If you’ve read many articles on this site, you probably recall that inadequate lubrication can cause bearing failure. But while lubrication is the most important maintenance factor in linear bearing life, there are other things that users can do to reduce maintenance costs and ensure they get the most life from a linear bearing, ball screw, or actuator.
Look and listen
Once the system is installed, tuned, and run-in, pay attention to any changes in running smoothness or noise. Rough running can indicate excess contamination or damage to bearing surfaces, while an increase in running torque often signals extreme wear. Noise has several potential causes, but when dealing with ball or lead screw assemblies, misalignment of the end bearings is one of the most common causes. In linear guide systems, noise can be caused by misalignment of guide rails or uneven loading on bearing blocks. If operational parameters change, the system may require a new tuning routine to adjust the servo system to the new application requirements.

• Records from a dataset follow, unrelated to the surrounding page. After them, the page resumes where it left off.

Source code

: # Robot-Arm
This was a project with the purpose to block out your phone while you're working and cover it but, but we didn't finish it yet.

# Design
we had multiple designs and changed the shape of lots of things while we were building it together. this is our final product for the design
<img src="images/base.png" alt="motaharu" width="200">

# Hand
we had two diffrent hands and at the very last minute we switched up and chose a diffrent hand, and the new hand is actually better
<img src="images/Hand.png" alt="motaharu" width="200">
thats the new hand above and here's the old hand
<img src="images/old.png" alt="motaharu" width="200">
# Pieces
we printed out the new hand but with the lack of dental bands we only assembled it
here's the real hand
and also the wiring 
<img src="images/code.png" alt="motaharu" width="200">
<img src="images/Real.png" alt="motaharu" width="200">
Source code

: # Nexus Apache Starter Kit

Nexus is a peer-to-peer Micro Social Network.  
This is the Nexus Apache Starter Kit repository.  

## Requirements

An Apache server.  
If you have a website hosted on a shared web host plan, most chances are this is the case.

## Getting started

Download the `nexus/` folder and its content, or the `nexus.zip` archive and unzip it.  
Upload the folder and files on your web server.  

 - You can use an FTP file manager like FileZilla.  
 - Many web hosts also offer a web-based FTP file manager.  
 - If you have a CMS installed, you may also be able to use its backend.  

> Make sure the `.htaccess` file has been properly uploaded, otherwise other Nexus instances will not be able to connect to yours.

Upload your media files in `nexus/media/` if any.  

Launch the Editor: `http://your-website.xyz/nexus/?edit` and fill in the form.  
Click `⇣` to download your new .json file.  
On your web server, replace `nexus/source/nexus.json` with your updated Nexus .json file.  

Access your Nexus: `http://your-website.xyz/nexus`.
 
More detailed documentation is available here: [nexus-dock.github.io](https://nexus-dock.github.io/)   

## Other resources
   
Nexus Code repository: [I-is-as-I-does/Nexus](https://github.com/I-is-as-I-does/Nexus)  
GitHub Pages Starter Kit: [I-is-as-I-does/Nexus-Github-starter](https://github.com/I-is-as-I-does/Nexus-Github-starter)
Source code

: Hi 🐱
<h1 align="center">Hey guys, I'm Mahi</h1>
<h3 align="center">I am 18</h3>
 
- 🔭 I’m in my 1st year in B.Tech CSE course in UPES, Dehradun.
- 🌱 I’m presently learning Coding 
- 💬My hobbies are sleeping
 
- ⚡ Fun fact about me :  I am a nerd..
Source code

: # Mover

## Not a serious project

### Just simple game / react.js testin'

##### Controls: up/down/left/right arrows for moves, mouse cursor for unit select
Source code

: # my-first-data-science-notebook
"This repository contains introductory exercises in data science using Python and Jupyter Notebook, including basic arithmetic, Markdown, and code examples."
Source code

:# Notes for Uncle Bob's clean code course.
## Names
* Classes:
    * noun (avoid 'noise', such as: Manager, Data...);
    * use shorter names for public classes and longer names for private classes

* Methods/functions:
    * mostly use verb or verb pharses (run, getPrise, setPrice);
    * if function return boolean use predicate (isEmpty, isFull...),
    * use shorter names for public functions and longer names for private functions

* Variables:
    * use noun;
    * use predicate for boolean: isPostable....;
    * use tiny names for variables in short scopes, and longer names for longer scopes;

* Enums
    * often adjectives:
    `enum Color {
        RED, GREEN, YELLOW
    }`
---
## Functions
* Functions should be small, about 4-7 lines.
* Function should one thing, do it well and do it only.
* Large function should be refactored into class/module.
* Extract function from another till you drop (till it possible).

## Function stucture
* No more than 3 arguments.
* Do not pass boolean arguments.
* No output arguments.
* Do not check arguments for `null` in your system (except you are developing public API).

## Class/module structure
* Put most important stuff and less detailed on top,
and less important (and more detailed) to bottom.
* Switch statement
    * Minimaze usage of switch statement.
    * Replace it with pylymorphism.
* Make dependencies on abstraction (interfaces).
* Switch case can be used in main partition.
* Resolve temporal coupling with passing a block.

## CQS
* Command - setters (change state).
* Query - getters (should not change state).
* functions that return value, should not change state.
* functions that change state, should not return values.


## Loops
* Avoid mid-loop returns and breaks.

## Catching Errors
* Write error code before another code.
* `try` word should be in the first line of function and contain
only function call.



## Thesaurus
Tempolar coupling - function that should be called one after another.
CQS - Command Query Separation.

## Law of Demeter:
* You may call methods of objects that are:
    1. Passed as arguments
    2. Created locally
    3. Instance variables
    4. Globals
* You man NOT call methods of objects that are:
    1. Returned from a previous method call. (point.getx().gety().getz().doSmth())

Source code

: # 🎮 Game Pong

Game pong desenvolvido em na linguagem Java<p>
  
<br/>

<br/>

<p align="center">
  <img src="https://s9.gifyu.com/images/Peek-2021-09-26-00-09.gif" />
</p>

When it comes to maintenance, the most important component of a linear system are the seals. Seals keep contamination out and lubrication in, and they’re relatively easy to visually inspect and replace. For linear actuators, if a cover is used, it’s good practice to remove it periodically to inspect for wear and check for any contamination that may have made its way inside the unit. Whether you’re dealing with bearing seals or an actuator cover, if the fit is loose or if contact between the seal and the bearing surface is degrading, it’s better to perform a simple, low-cost replacement than to wait until major damage occurs.
Use the right components
Regardless of the application, there’s a good chance that at some point in the machine’s service life, a linear bearing or screw component will need to be replaced. To make repair and replacement as painless as possible (and potentially less costly), use parts that can easily be replaced. This means linear rails and bearings that are interchangeable and ball nuts with adjustable preload, where possible. Of course, there are applications that require the benefits of matched-set linear guides or ball nuts with factory-set preload, but advances in manufacturing capabilities have made it possible to get the same or comparable precision and performance from components that are machined separately. And replacing a linear guide carriage or screw nut generally requires much less effort and time than replacing an entire guide rail or ball screw assembly.